Il convient donc d’avancer vers un nouveau modèle d’organisation sociale, politique et économique fondé, notamment, sur d’autres modes de satisfaction que la surconsommation, sur une gestion économe des ressources non renouvelables, le développement de circuits courts de production et de distribution, une forte intégration sociale et territoriale. Dans ce sens, les multiples initiatives locales déjà développées par les sociétés civiles doivent être prises en compte.
→ La pertinence de penser de futurs objectifs de façon modulable, en termes de temps (temps court/temps long) et d’espace, adaptés aux contextes nationaux, régionaux et locaux. Si les objectifs doivent reposer sur des principes universels, tous ne doivent pas forcément être construits sur le même modèle « taille unique », certains peuvent être transversaux et destinés à mettre fin à des pratiques nuisibles, d’autres doivent être réfléchis dans une perspective plus longue de transition.
→ La nécessité de définir des indicateurs :
-  participatifs : conçus et suivis avec l’apport des populations concernées, notamment les plus exclues
-  mesurables : indicateurs sur lesquels les gouvernements s’engagent et sont redevables
-  qualitatifs : car les seules moyennes masquent les inégalités
-  pluridisciplinaires : reflétant l’impact sur l’ensemble indivisible des facettes de la pauvreté
-  de cohérence : garantissant qu’une politique ne se retourne pas contre les populations concernées (environnement au détriment du travail par exemple)

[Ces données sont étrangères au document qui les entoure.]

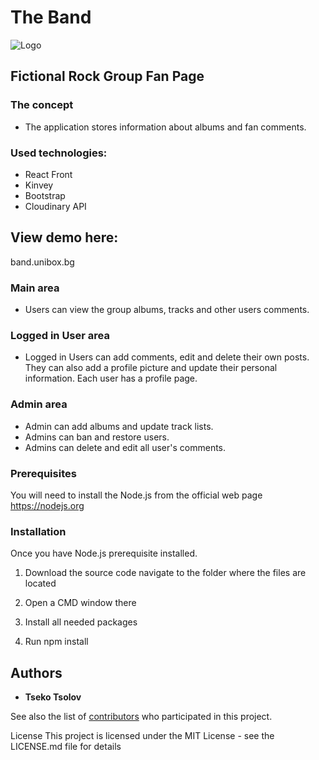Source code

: # The Band 
![Logo](https://res.cloudinary.com/tsekotsolov/image/upload/v1531585863/band/icon.png "Logo")
## Fictional Rock Group Fan Page

### The concept
* The application stores information about albums and fan comments.

### Used technologies:

* React Front 
* Kinvey 
* Bootstrap
* Cloudinary API
 
## View demo here: 
band.unibox.bg 

### Main area
* Users can view the group albums, tracks and other users comments.

### Logged in User area
* Logged in Users can add comments, edit and delete their own posts. 
They can also add a profile picture and update their personal information.
Each user has a profile page.

### Admin area
* Admin can add albums and update track lists.
* Admins can ban and restore users.
* Admins can delete and edit all user's comments.

### Prerequisites
You will need to install the Node.js from the official web page https://nodejs.org

### Installation
Once you have Node.js prerequisite installed.

1. Download the source code navigate to the folder where the files are located

2. Open a CMD window there

3. Install all needed packages

4. Run npm install

## Authors
  * **Tseko Tsolov**

See also the list of  [contributors](https://github.com/tsekotsolov/band/graphs/contributors) who participated in this project.

License
This project is licensed under the MIT License - see the LICENSE.md file for details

-  d’effectivité : mesurant, au-delà de sa mise en œuvre, l’impact réel du projet
-  exhaustifs : pour ne pas se contenter de toucher les populations les plus dynamiques et ou les plus accessibles, condamnant les autres à l’exclusion. Le « taux de privation grave » défini par l’UE est un exemple d’indicateur pluridisciplinaire et exhaustif

Article fourni par l’Action Mondiale contre la Pauvreté (AMCP)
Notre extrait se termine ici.